A whole wild salmon, poached and served cold, is one of the finest British dishes. People who have never cooked a whole fish before think it is going to be difficult but it is, in fact, so simple it sounds too easy to be true. You will need a fish kettle, which is a long narrow pan large enough to hold the fish lying on its side. This is very expensive to buy but many fishmongers lend or rent kettles.
Serve the poached salmon accompanied by freshly made mayonnaise, new potatoes and a lightly dressed leaf salad. Leave garnishing horrors like fake scales made from cucumber to the kind of caterer you have sensibly avoided.
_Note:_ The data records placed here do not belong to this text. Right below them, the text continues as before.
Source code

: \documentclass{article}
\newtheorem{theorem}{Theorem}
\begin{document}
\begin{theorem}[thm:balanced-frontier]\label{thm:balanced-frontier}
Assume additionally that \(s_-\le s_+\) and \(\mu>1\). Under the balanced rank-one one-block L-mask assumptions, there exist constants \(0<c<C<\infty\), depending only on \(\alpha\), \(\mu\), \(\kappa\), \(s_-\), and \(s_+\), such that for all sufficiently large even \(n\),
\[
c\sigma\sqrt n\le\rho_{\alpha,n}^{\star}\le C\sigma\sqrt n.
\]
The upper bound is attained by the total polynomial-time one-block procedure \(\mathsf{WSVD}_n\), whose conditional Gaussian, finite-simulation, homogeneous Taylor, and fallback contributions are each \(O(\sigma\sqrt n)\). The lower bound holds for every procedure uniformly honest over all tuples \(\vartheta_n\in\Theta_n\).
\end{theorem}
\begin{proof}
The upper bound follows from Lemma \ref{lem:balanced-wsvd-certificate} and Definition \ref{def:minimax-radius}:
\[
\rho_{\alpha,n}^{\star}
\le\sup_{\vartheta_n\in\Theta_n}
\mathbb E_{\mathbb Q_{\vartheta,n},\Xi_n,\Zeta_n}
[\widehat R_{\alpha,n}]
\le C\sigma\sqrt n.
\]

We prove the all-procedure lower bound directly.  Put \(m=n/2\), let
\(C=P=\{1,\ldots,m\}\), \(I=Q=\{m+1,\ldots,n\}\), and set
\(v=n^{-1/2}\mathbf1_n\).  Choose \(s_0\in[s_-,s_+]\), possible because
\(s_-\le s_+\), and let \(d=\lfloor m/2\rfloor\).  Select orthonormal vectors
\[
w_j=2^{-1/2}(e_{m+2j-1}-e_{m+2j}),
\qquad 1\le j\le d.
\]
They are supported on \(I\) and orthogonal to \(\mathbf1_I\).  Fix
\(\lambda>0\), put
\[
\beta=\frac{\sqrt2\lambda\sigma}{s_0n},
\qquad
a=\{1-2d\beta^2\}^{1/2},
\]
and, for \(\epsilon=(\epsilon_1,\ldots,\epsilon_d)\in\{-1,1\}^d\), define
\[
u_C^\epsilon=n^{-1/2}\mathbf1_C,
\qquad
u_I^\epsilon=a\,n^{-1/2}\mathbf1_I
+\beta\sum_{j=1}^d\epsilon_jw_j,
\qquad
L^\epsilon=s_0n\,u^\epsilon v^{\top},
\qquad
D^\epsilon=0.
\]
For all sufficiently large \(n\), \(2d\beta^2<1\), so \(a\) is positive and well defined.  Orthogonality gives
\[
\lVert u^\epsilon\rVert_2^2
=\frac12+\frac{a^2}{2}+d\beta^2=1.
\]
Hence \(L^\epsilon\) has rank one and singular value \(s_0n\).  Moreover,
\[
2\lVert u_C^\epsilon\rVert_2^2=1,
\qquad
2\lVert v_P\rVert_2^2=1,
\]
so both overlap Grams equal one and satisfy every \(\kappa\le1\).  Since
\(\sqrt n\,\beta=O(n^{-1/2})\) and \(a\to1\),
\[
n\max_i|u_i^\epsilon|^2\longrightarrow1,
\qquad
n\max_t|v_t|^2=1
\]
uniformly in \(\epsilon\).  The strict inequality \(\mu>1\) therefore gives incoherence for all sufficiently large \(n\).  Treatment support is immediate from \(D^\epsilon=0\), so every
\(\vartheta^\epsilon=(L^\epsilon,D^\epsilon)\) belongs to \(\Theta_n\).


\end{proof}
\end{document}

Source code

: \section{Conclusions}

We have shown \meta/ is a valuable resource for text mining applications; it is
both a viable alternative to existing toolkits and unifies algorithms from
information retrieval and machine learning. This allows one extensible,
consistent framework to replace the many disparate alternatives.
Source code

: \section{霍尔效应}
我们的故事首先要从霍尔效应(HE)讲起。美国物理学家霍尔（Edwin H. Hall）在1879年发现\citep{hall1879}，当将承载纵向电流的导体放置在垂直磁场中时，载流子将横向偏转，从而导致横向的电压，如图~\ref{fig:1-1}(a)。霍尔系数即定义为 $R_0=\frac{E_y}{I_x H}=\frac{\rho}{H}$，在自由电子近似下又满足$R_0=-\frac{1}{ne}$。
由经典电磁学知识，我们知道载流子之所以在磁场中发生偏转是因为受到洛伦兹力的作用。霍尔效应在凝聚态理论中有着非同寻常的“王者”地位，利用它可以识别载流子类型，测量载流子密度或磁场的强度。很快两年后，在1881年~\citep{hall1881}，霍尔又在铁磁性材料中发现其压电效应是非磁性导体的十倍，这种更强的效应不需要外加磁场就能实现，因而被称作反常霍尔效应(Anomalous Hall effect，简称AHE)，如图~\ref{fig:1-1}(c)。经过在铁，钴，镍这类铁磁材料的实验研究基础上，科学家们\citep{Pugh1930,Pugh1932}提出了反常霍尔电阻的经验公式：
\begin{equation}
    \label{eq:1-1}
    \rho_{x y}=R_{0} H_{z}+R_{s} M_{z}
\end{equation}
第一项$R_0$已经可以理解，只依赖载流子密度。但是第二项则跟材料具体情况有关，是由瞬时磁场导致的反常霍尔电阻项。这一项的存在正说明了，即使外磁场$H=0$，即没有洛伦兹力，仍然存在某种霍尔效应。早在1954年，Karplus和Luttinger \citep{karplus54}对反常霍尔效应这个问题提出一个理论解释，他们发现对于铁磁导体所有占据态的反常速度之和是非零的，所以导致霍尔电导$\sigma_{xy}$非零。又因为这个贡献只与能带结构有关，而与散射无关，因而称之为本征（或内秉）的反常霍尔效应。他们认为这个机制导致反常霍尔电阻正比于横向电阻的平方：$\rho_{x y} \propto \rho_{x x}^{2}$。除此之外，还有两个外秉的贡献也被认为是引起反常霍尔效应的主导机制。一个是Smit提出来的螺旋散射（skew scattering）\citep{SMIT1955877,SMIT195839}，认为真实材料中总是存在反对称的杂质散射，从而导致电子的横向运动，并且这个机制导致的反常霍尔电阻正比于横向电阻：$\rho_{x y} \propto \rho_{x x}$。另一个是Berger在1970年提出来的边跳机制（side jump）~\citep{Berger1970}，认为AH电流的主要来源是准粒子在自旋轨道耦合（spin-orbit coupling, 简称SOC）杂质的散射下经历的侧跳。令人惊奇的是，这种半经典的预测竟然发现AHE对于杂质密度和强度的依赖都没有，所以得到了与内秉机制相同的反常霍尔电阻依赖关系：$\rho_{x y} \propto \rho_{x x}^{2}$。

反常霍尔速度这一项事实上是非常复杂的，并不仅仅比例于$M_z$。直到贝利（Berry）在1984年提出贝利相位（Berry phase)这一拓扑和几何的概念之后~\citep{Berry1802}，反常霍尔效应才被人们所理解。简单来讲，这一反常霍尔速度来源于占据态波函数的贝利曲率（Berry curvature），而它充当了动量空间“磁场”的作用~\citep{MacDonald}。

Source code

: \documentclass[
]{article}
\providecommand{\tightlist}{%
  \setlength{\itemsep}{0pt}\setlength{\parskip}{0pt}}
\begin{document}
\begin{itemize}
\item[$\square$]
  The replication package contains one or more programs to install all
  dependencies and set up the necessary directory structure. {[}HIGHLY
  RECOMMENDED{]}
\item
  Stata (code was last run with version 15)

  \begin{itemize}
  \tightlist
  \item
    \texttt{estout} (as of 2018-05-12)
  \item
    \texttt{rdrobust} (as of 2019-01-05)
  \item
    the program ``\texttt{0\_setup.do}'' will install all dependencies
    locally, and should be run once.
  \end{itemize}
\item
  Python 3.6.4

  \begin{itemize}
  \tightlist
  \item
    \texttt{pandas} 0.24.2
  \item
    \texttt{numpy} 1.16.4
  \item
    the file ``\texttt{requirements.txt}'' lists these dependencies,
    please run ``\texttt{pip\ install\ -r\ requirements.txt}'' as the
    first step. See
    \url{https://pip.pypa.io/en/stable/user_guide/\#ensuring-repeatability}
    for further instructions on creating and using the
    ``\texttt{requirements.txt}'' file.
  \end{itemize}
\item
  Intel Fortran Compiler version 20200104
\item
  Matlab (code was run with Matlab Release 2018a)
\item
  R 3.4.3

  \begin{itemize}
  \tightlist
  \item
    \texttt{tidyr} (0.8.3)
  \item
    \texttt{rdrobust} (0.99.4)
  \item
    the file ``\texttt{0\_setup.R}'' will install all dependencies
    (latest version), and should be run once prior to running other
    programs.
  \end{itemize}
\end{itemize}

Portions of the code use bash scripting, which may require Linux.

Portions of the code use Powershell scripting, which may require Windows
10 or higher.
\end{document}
Put the cleaned salmon into the kettle on the rack which comes with it. Pour over the wine, topping up with cold water until the fish is completely submerged. You now have the correct amount of liquid in the kettle.
Remove the fish and put in the remaining ingredients. Bring to the boil using two burners, lower the heat and simmer for 20–30 minutes. Remove from the heat and leave until cold. This liquid is now called a court-bouillon.
Put the fish into the court-bouillon and bring to the boil. As soon as the poaching liquid bubbles, turn off the heat, put on the lid and leave until cold. The salmon will be perfectly cooked all the way through, but still remain moist and succulent.
Remove the fish from the court-bouillon, scrape off the skin and place the fish on a large flat dish. To serve, cut and gently lever off portion-sized pieces of salmon.